The devil's tempting me to say we're doing AI
Just out of curiosity, I searched Google News for these three words: artificial intelligence investments.
Here's what came up.
I love the optimism. The report says #AI can collectively lift profits by $4.8 trillion. That's as big as the size of Japan's economy.
And look at this smart combo headline. It seems to imply this: if both Google and Facebook are doing it, you must be a fool not to do it.
And this one below is kinda desperate. To not get 'lost in changing trends'.
Thank God, we are still dominating. May be not in the future. But for now we are okay.
I just loved this one. Prime Minister Theresa May looks so Darth Vader-esque in her Davos gear. She's seeking 'safe and ethical' AI. (All the good people in UK - I mean so disrespect).
I understand there are 14x more startups and 6x more investments in AI. It sounds so cool. But when I think of AI today, I'm somehow reminded of 'SAAS' or 'big data' or 'analytics' or 'cloud' or 'app' or 'dotcom'.
(I once interviewed for a dotcom startup in Atlanta around the year 2000-01 to make lots of money. Funnily they went bust just before I joined).
One of the things that my company does is billing. Getting doctors paid for medical bills. It's lot of hard work to get money out of insurance companies.

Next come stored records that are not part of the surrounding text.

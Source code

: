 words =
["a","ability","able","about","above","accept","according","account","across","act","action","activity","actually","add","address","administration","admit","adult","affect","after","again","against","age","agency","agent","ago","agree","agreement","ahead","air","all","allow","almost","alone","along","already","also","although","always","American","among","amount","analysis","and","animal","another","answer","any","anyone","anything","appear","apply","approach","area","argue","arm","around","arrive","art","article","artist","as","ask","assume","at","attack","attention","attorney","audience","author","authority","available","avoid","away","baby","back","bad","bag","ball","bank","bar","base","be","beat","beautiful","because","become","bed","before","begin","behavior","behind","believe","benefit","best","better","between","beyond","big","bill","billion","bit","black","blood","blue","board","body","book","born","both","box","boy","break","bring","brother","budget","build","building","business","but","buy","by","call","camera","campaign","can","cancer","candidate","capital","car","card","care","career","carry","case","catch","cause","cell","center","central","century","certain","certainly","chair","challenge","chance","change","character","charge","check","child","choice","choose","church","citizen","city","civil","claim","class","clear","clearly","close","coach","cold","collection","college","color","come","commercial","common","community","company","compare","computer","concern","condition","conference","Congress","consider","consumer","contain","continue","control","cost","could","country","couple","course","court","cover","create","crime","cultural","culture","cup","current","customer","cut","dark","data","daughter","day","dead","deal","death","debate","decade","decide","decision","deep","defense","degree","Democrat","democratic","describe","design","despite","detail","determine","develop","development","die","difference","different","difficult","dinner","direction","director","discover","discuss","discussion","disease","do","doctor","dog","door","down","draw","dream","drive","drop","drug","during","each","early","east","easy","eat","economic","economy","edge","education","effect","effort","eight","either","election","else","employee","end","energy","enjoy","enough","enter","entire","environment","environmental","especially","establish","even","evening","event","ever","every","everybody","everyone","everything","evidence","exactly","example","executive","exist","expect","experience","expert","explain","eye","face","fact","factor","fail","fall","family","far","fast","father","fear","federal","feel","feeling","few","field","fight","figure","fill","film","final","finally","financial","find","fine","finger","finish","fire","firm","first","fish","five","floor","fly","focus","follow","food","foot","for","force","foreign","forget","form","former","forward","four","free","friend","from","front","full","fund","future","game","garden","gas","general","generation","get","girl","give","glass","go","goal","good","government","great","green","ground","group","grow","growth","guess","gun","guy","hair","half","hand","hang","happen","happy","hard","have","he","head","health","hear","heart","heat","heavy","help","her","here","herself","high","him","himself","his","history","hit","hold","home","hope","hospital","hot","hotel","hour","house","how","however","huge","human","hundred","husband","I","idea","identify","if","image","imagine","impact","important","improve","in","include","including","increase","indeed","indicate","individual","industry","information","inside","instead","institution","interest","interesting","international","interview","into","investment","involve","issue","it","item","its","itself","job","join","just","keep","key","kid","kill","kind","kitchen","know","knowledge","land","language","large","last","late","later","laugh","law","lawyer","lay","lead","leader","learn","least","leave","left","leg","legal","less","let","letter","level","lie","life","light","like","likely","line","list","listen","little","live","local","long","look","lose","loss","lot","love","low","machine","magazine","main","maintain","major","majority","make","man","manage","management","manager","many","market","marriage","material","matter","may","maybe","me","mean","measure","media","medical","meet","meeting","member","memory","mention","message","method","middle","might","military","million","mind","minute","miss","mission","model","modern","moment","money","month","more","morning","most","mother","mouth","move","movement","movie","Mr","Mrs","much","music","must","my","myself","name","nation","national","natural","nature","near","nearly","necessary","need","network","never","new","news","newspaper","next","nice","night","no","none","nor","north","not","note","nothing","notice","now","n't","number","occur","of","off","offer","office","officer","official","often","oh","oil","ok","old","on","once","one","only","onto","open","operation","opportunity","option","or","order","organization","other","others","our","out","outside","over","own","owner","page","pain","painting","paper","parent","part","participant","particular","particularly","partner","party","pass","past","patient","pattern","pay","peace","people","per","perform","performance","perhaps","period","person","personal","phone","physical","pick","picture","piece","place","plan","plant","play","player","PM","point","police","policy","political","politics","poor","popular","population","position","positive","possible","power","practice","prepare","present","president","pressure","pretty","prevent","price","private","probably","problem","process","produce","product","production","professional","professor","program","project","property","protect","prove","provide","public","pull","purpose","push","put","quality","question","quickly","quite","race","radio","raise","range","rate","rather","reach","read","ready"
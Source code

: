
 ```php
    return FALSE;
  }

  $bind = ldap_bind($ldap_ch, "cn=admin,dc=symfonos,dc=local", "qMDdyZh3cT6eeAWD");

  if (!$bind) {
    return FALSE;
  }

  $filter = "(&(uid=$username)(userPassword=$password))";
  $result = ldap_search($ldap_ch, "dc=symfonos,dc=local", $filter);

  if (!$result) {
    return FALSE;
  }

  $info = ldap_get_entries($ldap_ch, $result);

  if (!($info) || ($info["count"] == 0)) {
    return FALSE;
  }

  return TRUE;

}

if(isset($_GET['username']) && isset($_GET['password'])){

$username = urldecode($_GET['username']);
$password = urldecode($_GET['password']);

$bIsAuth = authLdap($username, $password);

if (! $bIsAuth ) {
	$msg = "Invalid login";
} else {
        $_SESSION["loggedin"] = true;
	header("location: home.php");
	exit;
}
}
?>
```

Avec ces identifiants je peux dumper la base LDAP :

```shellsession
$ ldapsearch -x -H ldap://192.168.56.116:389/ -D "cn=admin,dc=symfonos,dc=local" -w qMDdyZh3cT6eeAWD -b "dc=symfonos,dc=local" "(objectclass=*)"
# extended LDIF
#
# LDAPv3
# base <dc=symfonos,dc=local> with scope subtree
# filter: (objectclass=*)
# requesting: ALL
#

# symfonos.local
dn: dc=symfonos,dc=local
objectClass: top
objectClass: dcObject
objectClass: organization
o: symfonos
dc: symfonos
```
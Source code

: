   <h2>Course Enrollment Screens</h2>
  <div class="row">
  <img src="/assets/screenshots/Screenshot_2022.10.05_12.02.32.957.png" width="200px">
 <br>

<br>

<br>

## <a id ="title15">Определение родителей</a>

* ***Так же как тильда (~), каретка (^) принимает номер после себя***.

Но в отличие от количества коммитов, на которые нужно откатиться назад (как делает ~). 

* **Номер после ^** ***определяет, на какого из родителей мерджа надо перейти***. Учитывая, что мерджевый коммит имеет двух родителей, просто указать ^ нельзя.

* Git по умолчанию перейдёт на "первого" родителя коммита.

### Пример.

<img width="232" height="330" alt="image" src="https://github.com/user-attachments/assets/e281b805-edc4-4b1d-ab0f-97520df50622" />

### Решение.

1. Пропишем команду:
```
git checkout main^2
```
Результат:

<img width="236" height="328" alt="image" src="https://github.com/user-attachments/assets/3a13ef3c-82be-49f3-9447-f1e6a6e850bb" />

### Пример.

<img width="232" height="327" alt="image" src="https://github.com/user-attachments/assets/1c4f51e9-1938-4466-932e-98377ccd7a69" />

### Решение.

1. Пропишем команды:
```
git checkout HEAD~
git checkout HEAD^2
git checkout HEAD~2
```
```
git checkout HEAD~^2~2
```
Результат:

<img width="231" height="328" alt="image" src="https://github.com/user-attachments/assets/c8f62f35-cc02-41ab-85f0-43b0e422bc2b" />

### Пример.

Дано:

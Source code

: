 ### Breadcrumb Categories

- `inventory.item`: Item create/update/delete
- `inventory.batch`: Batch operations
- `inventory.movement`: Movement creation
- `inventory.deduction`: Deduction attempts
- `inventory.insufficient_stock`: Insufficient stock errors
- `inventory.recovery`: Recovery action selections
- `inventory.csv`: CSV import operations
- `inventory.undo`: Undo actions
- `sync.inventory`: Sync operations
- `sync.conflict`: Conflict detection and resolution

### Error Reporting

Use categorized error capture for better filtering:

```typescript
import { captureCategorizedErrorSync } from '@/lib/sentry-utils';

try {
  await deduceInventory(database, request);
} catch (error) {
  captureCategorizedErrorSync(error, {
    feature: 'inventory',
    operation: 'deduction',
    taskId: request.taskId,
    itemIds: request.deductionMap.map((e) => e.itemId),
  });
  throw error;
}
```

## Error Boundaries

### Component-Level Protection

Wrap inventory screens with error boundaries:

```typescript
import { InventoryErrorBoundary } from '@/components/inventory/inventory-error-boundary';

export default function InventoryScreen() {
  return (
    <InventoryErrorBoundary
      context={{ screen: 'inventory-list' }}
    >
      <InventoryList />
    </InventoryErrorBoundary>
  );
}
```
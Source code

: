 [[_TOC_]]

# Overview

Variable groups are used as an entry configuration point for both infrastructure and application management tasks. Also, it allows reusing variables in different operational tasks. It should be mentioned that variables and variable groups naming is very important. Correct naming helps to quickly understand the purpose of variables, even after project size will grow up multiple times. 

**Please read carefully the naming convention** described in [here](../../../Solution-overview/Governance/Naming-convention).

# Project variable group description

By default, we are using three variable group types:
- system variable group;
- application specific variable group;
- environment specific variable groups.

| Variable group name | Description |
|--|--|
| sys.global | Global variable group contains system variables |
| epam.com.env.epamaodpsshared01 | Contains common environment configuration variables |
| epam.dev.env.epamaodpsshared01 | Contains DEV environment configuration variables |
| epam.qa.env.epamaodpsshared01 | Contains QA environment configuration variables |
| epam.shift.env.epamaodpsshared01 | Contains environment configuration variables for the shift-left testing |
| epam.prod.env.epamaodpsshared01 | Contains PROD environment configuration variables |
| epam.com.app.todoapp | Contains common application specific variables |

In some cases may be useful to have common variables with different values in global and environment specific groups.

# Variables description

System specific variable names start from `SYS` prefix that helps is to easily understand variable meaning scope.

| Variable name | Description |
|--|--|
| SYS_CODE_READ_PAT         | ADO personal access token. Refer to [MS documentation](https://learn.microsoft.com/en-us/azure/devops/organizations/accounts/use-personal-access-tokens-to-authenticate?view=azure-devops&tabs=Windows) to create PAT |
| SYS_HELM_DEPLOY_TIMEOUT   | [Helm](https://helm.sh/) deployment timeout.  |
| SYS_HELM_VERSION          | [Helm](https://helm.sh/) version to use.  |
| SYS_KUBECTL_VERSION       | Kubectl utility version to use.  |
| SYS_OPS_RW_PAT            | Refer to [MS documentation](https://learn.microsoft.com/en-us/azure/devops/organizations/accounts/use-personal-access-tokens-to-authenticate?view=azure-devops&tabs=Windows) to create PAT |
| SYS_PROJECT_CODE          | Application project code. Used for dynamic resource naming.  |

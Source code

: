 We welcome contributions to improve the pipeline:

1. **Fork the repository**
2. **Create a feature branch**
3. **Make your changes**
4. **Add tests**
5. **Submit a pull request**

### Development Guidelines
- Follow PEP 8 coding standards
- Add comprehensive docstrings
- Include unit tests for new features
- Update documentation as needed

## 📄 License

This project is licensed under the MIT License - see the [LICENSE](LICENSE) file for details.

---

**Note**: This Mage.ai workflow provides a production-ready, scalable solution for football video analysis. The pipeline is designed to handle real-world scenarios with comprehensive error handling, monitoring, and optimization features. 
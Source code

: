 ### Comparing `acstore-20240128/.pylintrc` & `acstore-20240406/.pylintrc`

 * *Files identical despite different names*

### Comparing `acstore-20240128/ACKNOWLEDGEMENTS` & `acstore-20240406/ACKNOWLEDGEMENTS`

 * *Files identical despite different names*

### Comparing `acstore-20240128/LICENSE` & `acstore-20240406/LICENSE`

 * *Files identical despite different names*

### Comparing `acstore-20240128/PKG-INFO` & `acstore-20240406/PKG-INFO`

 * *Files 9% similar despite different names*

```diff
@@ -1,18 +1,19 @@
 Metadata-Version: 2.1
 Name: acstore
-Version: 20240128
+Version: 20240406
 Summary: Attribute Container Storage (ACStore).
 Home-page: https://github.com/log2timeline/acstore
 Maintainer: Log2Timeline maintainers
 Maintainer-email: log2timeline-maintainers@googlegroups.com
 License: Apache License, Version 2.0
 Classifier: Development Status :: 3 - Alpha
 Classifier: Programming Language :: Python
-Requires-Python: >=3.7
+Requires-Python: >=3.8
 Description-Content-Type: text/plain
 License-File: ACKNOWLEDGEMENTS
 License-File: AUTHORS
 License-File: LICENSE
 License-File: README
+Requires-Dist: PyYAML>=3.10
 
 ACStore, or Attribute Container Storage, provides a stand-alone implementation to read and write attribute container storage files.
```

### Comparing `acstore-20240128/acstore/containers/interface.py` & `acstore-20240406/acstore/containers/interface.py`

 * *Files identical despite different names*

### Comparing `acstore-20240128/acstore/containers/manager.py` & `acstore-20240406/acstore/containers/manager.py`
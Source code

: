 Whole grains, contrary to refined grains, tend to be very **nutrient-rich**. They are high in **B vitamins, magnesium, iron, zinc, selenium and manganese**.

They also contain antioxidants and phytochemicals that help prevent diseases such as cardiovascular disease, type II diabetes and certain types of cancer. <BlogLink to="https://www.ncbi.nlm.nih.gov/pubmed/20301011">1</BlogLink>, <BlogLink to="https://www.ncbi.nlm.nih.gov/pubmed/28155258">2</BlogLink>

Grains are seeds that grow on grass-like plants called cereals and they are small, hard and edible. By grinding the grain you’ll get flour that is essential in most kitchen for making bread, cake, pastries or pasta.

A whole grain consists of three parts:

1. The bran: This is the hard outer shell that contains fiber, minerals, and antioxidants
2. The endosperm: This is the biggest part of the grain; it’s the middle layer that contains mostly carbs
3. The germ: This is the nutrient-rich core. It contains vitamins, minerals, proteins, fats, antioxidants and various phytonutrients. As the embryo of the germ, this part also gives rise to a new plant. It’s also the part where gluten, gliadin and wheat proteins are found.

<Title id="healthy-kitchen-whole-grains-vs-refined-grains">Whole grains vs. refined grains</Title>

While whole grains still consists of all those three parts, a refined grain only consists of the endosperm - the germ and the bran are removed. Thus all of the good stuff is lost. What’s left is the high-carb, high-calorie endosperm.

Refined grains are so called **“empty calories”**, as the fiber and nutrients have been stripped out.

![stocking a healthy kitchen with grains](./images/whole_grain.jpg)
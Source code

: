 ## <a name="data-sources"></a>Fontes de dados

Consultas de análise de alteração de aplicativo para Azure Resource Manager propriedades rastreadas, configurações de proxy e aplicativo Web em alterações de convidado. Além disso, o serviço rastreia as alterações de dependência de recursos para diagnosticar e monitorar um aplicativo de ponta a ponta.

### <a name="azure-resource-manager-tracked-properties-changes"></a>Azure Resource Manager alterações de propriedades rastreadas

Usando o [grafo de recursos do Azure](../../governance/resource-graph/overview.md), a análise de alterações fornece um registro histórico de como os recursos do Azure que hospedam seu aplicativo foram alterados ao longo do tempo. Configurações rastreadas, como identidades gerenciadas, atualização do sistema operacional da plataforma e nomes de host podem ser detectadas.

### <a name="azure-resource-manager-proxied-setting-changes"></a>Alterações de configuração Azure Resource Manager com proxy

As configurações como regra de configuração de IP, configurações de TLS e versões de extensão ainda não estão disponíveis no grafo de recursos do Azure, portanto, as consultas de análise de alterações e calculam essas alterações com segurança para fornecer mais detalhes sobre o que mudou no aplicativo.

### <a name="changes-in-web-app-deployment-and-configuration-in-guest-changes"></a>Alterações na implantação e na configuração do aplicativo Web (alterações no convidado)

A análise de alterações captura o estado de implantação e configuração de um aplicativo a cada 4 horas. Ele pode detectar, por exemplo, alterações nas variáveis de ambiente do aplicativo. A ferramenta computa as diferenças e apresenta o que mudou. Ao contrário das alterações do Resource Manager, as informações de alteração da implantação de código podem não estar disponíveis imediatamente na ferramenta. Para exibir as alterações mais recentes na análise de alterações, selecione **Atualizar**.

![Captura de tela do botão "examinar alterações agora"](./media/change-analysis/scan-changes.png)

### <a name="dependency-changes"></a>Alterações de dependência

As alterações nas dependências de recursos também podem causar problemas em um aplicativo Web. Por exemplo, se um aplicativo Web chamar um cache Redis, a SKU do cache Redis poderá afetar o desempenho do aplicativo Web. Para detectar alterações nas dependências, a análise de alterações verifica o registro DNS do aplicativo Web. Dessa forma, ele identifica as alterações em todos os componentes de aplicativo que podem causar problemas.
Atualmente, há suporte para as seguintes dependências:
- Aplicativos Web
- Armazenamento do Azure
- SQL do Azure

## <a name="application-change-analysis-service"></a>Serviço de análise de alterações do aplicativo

We use certain automation algorithms to avoid doing repeated tasks. Like picking up stuff from a spreadsheet and entering it into the right areas of the software and clicking submit. We wrote those programs to improve our efficiency and save us money.
But I'm tempted to call what we do as AI. We could mask what we do by saying this. We use computer vision and artificial intelligence to rapidize revenue cycle management. This improves profitability by X. Our goal is to use machine learning to get claims paid with zero human intervention.
The odd thing is I wouldn't be entirely wrong. Our algorithms do 'see' things on their own. They do make things faster ('rapidize'). And they do improve profitability. As far as humans, we needn't worry. The healthcare industry will ensure we'll have enough confusing, changing, and longwinded manual work to do.
But I wouldn't be right either. The above glorious statement reminds me of a meeting I had with a few hospital executives.
They referred to algorithms as 'robots' and asked, "Show us some robots if you got any!"
I wonder then if we've collectively (industry + media) made artificial intelligence into lovely marketing jargon. So noisy and blurry that we find it increasingly difficult to spot real AI at work.
I wonder where exactly do we draw that line in the sand? To separate real AI? And other AI?
I plan to ask these questions to people who seem to be doing real AI work. On a panel that I'm moderating (at #HIT-NEXT). Like Predible Health. I was quite impressed how their algorithms 'see' images of the liver and stitch them back together to provide a 360 degree view. It helps doctors visualize a surgery before doing it. For example, what would happen if you remove cancerous tumors in the liver by X% vs Y%?
But I'm more curious to find out will it really make doctors better at their craft? Or is this just a nice-to-have? Will it really help patients get better care? When we reach the point of mining millions of slices of liver scans, what exactly would we have learnt? And is that data analysis or is there any wisdom in it?
Is Watson burdening us with more analysis and suggestions or is it giving us wisdom by showing fewer things?
And how does all this play out when you are boxed with healthcare standards? With regulations? Some of which are indeed meaningless.
But for now, let's simply enjoy this AI-phase. Until we all move to may be a newer, cooler trend. Because sooner or later, it'll sound jaded to say 'AI startup'.
May be we'll start storing data physically in DNA instead of just on the cloud. Then we'll see startups and their investors gold-rushing towards gooey DNA-storage startups.
Then may be I can invite the devil all over again.